I. Statement of the Case
This matter is before the Authority on exceptions to the supplemental award of Arbitrator Donald Austin Woolf filed on behalf of the Union under section 7122(a) of the Federal Service Labor-Management Relations Statute (the Statute) and part 2425 of the Authority's Rules and Regulations. The Agency did not file an opposition to the Union's exceptions.
In his supplemental award, the Arbitrator denied the Union's motion for attorney fees in connection with his original award. The Union contends that the Arbitrator's denial of its request for attorney fees is erroneous and contrary to law.
For the reasons discussed below, we conclude that the Arbitrator's supplemental award is deficient. We will remand the matter of the Union's request for attorney fees to the parties for further proceedings consistent with this decision.

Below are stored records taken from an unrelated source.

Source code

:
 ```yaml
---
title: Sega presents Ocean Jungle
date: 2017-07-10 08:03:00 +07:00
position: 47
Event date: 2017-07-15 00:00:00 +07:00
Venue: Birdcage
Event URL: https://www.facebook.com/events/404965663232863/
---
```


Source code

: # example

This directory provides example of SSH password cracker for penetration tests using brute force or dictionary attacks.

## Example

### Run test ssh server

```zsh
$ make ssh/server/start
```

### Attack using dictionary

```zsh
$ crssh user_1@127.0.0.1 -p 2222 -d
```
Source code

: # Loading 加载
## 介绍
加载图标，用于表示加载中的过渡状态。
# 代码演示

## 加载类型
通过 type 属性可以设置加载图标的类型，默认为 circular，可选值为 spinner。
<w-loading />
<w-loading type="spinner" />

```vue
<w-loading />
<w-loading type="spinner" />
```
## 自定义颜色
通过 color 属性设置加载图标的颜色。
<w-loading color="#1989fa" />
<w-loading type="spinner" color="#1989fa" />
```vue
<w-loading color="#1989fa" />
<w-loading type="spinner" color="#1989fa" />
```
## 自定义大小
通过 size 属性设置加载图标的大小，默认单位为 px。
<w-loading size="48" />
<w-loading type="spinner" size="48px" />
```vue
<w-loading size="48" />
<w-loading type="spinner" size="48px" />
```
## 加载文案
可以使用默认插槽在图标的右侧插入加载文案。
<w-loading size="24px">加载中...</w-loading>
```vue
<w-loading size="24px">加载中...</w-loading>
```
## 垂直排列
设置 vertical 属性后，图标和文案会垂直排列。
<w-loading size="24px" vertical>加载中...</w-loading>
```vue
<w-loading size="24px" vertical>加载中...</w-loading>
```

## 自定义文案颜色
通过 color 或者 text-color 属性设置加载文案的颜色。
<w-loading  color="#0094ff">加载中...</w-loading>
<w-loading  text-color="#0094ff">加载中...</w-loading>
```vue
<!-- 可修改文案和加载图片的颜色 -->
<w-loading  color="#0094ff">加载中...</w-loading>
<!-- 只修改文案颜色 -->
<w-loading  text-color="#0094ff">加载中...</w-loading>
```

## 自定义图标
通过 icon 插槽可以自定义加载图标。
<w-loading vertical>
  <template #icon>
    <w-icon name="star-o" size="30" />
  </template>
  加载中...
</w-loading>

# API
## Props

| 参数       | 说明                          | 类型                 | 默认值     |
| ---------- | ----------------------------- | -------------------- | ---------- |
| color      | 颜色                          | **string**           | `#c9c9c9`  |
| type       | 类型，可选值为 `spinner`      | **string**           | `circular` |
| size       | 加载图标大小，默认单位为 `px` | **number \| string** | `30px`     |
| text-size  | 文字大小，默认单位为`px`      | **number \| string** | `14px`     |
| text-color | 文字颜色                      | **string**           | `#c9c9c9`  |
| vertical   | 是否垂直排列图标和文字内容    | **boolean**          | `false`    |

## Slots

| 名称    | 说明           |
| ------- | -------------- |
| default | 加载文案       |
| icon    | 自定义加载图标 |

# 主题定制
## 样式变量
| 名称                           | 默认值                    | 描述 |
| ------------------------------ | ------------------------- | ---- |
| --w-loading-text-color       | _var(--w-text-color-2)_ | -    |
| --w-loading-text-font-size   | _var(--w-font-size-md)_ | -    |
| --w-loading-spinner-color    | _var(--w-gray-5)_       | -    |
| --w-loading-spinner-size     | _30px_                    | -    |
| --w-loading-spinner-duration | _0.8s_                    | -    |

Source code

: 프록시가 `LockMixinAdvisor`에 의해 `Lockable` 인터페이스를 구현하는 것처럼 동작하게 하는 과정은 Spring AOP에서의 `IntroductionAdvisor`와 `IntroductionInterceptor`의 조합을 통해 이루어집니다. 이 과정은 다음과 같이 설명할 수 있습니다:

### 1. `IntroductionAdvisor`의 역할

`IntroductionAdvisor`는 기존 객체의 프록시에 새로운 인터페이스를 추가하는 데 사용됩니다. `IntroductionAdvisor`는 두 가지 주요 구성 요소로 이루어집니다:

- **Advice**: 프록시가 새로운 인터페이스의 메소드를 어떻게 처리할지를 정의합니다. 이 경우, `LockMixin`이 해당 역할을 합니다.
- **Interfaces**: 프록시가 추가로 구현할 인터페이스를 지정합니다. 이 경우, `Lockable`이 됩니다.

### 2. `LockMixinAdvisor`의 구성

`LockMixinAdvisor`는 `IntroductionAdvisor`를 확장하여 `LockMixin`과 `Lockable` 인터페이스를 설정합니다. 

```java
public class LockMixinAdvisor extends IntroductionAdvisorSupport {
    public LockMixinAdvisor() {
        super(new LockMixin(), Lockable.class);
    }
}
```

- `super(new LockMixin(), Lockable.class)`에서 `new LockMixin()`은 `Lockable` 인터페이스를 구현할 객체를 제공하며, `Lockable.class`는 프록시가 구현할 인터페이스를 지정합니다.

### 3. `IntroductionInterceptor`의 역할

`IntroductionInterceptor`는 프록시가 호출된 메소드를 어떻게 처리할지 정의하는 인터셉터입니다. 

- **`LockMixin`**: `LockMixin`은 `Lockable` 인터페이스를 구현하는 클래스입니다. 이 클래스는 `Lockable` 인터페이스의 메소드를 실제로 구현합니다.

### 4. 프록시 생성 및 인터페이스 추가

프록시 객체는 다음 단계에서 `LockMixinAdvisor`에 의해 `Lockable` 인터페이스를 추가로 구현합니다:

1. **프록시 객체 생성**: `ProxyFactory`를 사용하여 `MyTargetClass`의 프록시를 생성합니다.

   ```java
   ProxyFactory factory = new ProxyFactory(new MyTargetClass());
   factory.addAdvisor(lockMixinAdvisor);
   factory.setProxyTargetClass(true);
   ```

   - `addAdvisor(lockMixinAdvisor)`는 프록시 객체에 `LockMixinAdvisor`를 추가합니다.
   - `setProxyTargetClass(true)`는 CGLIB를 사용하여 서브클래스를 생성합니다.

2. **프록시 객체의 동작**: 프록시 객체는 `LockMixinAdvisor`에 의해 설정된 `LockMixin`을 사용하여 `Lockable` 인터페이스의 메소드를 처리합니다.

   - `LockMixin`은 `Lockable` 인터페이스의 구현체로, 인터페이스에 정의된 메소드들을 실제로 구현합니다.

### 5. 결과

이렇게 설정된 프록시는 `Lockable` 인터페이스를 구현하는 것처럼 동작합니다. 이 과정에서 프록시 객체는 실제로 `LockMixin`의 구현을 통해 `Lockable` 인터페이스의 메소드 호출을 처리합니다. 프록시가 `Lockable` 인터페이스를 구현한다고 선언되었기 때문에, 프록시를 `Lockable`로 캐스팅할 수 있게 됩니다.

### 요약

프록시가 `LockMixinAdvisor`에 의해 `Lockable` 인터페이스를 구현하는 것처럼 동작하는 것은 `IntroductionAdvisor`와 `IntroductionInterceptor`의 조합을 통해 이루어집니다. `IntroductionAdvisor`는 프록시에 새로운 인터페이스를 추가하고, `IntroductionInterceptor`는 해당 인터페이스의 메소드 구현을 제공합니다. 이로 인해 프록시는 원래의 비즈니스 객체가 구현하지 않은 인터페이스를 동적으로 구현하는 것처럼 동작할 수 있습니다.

The grievance in this case alleged that the Agency violated the parties' collective bargaining agreement by not granting the grievant a cash award for the exceptional/outstanding performance rating she received on her annual performance evaluation. The dispute centered on whether the recently executed agreement providing for such cash awards applied to the grievant's performance evaluation. The Arbitrator sustained the grievance, finding that because the Agency had acted on the grievant's performance evaluation after the effective date of the new agreement, the language of the new agreement was controlling. The Arbitrator directed the granting of the cash award, citing the Back Pay Act as the statutory authority for the Agency to provide such relief. Original Award at 14.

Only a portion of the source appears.